**Problem**
Would you count the lines in the entries below that contain "grafana"? Reply with the number only.

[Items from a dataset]
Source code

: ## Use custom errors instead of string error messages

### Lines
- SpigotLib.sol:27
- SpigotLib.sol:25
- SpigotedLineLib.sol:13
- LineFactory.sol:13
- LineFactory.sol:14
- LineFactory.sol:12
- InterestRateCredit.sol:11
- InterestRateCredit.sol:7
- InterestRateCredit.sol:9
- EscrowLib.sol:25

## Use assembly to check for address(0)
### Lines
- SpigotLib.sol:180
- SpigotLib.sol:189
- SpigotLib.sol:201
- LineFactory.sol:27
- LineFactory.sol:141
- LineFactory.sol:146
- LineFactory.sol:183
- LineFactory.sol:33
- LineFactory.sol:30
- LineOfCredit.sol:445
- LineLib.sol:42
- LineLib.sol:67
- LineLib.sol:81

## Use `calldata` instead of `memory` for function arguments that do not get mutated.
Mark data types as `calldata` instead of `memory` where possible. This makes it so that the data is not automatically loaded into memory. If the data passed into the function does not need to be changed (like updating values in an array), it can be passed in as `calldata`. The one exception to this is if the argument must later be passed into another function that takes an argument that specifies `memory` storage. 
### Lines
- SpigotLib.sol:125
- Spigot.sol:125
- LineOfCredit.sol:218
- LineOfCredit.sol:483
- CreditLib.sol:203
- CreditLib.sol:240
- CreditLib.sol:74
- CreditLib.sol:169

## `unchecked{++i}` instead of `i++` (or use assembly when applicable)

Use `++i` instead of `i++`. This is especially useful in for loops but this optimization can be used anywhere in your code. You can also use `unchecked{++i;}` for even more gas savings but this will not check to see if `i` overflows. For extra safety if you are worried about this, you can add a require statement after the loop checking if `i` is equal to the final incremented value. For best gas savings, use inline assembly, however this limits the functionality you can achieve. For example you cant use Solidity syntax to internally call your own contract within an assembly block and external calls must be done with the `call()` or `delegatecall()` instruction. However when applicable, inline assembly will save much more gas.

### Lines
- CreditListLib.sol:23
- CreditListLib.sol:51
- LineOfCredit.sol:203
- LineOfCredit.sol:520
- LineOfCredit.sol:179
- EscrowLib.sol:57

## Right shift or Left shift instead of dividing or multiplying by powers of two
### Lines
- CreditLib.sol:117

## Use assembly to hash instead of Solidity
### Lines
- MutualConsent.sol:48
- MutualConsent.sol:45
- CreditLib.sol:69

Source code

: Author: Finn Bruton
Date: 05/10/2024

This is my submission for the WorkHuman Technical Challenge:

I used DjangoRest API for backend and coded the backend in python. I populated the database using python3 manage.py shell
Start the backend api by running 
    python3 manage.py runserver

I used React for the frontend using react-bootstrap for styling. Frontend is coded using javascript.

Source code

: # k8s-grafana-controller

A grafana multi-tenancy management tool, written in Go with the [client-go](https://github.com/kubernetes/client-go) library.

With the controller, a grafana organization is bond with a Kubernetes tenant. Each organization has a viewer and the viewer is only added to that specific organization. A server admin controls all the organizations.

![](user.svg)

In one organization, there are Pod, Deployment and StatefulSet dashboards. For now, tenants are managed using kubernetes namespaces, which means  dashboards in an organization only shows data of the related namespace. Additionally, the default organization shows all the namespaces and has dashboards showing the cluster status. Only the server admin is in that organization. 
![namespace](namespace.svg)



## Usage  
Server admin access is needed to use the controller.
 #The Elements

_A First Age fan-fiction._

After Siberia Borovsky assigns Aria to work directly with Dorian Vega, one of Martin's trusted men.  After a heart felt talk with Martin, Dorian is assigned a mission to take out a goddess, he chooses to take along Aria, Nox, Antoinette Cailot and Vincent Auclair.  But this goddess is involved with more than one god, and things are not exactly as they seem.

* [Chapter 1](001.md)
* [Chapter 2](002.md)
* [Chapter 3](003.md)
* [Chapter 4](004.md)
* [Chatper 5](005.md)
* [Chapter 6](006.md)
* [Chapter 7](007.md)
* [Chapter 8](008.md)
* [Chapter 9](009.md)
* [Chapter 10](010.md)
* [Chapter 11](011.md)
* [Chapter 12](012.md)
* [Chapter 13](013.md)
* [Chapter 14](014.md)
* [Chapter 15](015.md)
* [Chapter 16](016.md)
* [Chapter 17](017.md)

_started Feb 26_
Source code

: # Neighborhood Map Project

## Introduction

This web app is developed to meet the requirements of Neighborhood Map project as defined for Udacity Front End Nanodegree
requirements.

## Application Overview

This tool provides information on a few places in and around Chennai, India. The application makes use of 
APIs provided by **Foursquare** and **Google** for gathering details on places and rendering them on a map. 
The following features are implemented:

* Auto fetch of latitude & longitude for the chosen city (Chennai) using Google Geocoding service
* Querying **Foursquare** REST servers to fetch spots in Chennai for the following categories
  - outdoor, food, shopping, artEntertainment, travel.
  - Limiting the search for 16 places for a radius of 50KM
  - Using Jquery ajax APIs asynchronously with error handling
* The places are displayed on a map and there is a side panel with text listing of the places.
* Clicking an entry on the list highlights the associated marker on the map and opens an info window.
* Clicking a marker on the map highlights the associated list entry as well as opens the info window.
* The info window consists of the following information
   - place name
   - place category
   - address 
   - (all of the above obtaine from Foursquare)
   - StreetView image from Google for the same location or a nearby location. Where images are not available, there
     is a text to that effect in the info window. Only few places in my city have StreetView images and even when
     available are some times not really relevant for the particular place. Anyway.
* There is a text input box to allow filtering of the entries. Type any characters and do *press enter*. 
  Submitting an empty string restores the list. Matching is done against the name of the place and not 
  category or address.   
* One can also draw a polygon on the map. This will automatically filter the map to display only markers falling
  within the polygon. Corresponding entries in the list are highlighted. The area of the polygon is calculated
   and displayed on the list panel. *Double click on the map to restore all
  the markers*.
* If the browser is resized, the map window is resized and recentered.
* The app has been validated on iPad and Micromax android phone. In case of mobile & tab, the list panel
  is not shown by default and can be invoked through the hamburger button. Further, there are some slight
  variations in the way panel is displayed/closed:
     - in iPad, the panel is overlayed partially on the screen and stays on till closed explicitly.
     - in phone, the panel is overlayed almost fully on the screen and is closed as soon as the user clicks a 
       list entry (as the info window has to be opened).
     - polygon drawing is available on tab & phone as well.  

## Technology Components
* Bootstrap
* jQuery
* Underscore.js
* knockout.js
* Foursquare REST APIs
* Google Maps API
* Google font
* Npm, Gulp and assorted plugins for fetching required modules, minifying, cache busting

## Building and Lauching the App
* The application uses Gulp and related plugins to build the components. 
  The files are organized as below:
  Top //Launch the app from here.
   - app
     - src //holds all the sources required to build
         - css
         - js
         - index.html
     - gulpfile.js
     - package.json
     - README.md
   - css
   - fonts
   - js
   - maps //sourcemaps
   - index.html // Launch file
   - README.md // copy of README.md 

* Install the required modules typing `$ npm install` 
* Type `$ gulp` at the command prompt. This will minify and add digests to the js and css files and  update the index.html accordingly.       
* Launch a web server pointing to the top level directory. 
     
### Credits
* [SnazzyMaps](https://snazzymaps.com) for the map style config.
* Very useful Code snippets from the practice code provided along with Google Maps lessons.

**Exercise solution**
3